- [What this task involves]: If a line in the entries contains the string "used", include that line in your answer.

Segment Start: Records supplied

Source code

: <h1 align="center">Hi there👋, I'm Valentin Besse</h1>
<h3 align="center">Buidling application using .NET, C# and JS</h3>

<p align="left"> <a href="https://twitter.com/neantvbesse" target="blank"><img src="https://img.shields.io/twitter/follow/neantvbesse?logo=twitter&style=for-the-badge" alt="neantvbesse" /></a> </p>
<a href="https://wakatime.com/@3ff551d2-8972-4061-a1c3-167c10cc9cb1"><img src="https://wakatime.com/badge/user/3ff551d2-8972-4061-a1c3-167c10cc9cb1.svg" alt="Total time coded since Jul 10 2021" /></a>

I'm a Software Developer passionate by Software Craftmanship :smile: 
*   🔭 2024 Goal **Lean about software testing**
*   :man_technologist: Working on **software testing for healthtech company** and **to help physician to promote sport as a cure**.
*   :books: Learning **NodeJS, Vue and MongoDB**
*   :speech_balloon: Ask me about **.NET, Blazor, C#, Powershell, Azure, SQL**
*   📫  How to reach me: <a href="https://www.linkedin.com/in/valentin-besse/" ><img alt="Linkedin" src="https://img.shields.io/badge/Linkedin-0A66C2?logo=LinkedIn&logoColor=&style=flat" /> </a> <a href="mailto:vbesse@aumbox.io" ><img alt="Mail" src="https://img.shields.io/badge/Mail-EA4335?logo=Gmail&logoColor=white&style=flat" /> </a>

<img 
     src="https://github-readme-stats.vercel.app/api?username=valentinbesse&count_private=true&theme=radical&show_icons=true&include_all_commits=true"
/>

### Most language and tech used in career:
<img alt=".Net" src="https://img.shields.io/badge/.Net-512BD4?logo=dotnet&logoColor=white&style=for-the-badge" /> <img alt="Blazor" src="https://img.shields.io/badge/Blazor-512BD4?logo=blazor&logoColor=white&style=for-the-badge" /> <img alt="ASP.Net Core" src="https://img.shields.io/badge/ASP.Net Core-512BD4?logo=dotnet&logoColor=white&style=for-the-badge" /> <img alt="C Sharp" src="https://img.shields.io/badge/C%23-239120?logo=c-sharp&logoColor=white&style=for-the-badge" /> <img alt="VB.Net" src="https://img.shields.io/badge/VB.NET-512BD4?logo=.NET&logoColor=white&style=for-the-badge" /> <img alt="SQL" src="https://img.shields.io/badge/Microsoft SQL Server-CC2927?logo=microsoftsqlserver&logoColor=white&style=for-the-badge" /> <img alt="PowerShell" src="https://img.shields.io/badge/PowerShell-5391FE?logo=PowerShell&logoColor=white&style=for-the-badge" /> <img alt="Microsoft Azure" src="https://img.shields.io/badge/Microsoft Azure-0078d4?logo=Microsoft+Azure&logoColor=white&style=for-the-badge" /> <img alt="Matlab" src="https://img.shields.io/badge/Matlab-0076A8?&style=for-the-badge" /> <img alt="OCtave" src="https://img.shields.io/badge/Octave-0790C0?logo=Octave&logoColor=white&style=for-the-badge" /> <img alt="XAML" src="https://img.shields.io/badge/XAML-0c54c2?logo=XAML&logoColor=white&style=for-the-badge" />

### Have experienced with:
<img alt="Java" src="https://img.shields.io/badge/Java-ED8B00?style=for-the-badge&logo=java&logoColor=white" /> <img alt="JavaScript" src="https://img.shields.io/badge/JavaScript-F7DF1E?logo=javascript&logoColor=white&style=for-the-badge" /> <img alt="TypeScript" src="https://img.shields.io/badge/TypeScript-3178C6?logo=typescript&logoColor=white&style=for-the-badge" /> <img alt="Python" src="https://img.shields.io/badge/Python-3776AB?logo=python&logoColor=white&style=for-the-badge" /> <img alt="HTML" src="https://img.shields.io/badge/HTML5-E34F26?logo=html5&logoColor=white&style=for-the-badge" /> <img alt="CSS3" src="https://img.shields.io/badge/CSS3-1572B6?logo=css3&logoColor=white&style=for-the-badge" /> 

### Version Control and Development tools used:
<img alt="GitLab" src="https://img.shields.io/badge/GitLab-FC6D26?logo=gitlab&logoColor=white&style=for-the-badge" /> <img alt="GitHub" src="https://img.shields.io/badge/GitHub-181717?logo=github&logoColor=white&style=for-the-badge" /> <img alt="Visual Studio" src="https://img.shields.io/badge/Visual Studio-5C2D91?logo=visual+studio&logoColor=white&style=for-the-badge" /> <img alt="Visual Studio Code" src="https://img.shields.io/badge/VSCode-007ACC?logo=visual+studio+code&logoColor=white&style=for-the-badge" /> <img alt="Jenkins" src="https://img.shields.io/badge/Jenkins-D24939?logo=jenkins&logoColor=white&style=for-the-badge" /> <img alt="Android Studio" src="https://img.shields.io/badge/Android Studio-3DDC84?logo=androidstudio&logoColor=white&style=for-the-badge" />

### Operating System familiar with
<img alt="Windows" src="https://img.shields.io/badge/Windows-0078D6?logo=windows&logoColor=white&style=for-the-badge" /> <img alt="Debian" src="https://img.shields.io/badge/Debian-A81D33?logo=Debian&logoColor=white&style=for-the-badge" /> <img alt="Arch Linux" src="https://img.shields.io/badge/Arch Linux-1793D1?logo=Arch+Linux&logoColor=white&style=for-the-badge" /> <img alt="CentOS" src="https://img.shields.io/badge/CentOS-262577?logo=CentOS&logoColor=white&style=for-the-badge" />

Segment End: Records supplied

- [Response below]:
### Most language and tech used in career:
### Version Control and Development tools used:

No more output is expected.